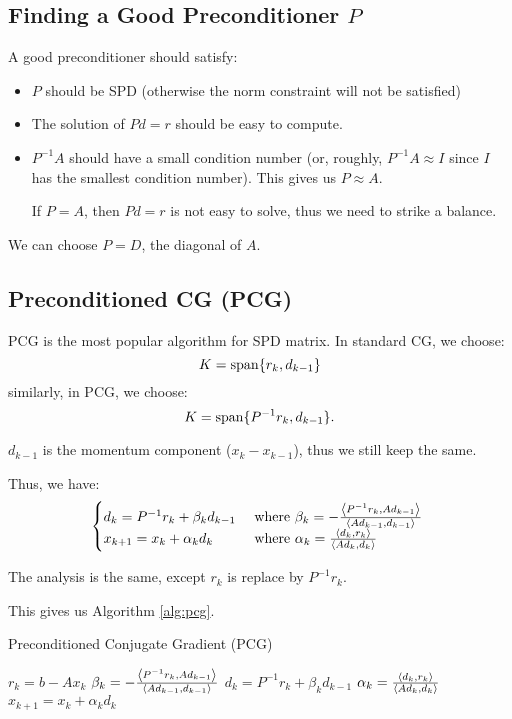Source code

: \documentclass[../main/main.tex]{subfiles}
\begin{document}
\subsection{Finding a Good Preconditioner $P$}
A good preconditioner should satisfy:
\begin{itemize}
\item $P$ should be SPD (otherwise the norm constraint will not be satisfied)
  \item  The solution of $Pd = r$ should be easy to compute.
\item $P^{-1}A$ should have a small condition number (or, roughly, $P^{-1}A\approx I$ since $I$ has the smallest condition number). This gives us $P\approx A$.
        \begin{remark}
If $P = A$, then $Pd = r$ is not easy to solve, thus we need to strike a balance.
        \end{remark}
\end{itemize}

\begin{example}
We can choose $P=D$, the diagonal of $A$.
\end{example}

\subsection{Preconditioned CG (PCG)}
PCG is the most popular algorithm for SPD matrix. In standard CG, we choose: \[
  K = \operatorname{span} \{r_{k}, d_{k-1}\}
\] similarly, in PCG, we choose: \[
  K = \operatorname{span} \{P ^{-1} r_{k}, d_{k-1}\}.
\]
\begin{remark}
 $d_{k-1}$ is the momentum component ($x_{k}-x_{k-1}$), thus we still keep the same.
\end{remark}

Thus, we have: \[
  \begin{cases}
    d_{k}= P^{-1} r_{k}+\beta_{k}d_{k-1}& \text{ where $\beta_{k} = - \frac{\left\langle{P^{-1}r_{k}},{Ad_{k-1}}\right\rangle}{\left\langle{Ad_{k-1}},{d_{k-1}}\right\rangle} $ }\\
    x_{k+1} = x_{k}+\alpha_{k}d_{k} &\text{ where $\alpha_{k}= \frac{\left\langle{d_{k}},{r_{k}}\right\rangle}{\left\langle{Ad_{k}},{d_{k}}\right\rangle} $ }
  \end{cases}
\]
\begin{remark}
The analysis is the same, except $r_{k}$ is replace by $P^{-1}r_{k}$.
\end{remark}
This gives us Algorithm \ref{alg:pcg}.
\begin{algorithm}[h!]
  \caption{Preconditioned Conjugate Gradient (PCG)}\label{alg:pcg}
  \begin{algorithmic}[1]
   \State $r_{k}=b-Ax_{k}$
   \State $\beta_{k}= - \frac{\left\langle{P^{-1}r_{k}},{Ad_{k-1}}\right\rangle}{\left\langle{Ad_{k-1}},{d_{k-1}}\right\rangle} $
   \State $d_{k}=P^{-1}r_{k}+\beta_{k}d_{k-1}$
   \State $\alpha_{k}= \frac{\left\langle{d_{k}},{r_{k}}\right\rangle}{\left\langle{Ad_{k}},{d_{k}}\right\rangle} $
   \State $x_{k+1}=x_{k}+\alpha_{k}d_{k}$
   \EndFor
  \end{algorithmic}
\end{algorithm}
\end{document}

#### Directions for this task
Please copy each line of the entries in which the word "frac" shows up.

#### Response to this task
    d_{k}= P^{-1} r_{k}+\beta_{k}d_{k-1}& \text{ where $\beta_{k} = - \frac{\left\langle{P^{-1}r_{k}},{Ad_{k-1}}\right\rangle}{\left\langle{Ad_{k-1}},{d_{k-1}}\right\rangle} $ }\\
    x_{k+1} = x_{k}+\alpha_{k}d_{k} &\text{ where $\alpha_{k}= \frac{\left\langle{d_{k}},{r_{k}}\right\rangle}{\left\langle{Ad_{k}},{d_{k}}\right\rangle} $ }
   \State $\beta_{k}= - \frac{\left\langle{P^{-1}r_{k}},{Ad_{k-1}}\right\rangle}{\left\langle{Ad_{k-1}},{d_{k-1}}\right\rangle} $
   \State $\alpha_{k}= \frac{\left\langle{d_{k}},{r_{k}}\right\rangle}{\left\langle{Ad_{k}},{d_{k}}\right\rangle} $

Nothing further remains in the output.